▸ Activity:
Every line of the listing that contains the word "AddActivity" is to be copied out.

▸ The data:

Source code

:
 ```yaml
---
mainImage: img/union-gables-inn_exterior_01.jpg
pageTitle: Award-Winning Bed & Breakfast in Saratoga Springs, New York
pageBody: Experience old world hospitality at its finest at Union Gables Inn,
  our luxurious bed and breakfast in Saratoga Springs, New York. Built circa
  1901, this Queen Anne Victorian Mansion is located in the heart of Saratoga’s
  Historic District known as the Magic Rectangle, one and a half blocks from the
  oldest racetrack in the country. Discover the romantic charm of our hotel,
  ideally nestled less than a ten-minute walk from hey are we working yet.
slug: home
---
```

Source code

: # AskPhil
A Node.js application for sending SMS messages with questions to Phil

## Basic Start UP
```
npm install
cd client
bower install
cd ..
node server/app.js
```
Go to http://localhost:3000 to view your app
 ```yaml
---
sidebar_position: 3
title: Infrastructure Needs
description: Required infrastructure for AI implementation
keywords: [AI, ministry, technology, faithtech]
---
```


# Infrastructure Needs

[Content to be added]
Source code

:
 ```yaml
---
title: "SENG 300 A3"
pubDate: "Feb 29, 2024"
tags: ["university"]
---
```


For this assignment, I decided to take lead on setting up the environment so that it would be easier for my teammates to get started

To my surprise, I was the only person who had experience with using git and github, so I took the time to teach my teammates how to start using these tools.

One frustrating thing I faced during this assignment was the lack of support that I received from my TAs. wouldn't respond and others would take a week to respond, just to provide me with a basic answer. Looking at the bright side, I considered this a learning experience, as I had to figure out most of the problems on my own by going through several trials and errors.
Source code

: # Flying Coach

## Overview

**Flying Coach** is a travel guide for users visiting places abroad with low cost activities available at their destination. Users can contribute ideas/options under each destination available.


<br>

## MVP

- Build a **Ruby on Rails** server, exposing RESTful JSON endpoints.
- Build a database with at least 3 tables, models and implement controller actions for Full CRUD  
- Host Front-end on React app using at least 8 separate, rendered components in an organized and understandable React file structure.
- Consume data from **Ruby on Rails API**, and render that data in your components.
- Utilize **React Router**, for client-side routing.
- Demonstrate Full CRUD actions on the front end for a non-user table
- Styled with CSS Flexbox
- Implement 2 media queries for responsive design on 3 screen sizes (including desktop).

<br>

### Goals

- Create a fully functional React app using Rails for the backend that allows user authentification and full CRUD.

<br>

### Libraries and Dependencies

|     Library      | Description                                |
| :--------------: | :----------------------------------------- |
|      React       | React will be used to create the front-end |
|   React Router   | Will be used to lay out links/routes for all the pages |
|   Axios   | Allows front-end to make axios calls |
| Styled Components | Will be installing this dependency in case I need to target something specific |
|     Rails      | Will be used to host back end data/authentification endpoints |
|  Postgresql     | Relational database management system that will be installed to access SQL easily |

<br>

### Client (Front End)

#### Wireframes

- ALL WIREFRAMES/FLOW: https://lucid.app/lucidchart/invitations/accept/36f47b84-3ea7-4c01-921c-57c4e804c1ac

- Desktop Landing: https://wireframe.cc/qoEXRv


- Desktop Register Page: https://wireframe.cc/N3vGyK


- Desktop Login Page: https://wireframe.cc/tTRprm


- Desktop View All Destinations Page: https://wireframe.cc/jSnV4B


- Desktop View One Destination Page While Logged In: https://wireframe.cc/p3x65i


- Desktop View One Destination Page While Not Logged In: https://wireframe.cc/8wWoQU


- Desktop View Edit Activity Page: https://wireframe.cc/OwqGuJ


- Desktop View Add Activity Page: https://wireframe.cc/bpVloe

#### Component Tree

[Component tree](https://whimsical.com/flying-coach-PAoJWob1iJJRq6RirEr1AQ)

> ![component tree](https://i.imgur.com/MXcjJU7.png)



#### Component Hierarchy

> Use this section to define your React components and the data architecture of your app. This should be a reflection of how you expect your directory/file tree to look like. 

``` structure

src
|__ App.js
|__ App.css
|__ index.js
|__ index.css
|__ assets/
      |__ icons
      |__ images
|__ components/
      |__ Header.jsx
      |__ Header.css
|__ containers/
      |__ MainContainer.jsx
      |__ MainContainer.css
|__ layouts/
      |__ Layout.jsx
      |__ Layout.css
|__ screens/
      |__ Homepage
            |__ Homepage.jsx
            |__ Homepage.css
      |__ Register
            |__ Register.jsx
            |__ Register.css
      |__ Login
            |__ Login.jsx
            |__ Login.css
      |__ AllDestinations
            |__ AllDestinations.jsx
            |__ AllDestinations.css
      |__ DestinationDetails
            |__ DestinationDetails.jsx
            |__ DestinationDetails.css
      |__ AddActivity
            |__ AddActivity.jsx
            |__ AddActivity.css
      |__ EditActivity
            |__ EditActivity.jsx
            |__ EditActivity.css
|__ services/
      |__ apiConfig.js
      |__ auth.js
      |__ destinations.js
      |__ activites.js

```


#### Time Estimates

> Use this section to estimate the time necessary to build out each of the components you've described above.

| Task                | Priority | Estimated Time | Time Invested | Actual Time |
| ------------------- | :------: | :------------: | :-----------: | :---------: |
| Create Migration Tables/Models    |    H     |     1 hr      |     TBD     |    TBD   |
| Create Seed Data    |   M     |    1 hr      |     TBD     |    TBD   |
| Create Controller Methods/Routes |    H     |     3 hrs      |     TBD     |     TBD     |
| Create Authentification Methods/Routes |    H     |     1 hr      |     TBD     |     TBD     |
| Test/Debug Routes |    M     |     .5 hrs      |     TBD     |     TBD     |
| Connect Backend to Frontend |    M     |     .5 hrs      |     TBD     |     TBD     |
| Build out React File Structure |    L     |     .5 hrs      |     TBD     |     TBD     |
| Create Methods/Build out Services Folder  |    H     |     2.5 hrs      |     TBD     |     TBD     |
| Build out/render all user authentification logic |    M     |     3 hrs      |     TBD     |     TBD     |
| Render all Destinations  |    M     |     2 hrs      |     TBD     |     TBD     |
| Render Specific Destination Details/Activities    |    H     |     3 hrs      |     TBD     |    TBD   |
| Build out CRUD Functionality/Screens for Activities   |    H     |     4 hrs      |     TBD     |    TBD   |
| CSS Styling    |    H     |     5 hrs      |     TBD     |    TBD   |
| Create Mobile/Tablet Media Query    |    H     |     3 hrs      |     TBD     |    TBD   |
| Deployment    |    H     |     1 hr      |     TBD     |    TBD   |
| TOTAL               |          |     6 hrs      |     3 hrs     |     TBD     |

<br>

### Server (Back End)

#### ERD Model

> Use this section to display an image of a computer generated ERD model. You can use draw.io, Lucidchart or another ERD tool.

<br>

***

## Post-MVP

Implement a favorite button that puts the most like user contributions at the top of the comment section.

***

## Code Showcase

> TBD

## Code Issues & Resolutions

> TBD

▸ Output of the exercise:
      |__ AddActivity
            |__ AddActivity.jsx
            |__ AddActivity.css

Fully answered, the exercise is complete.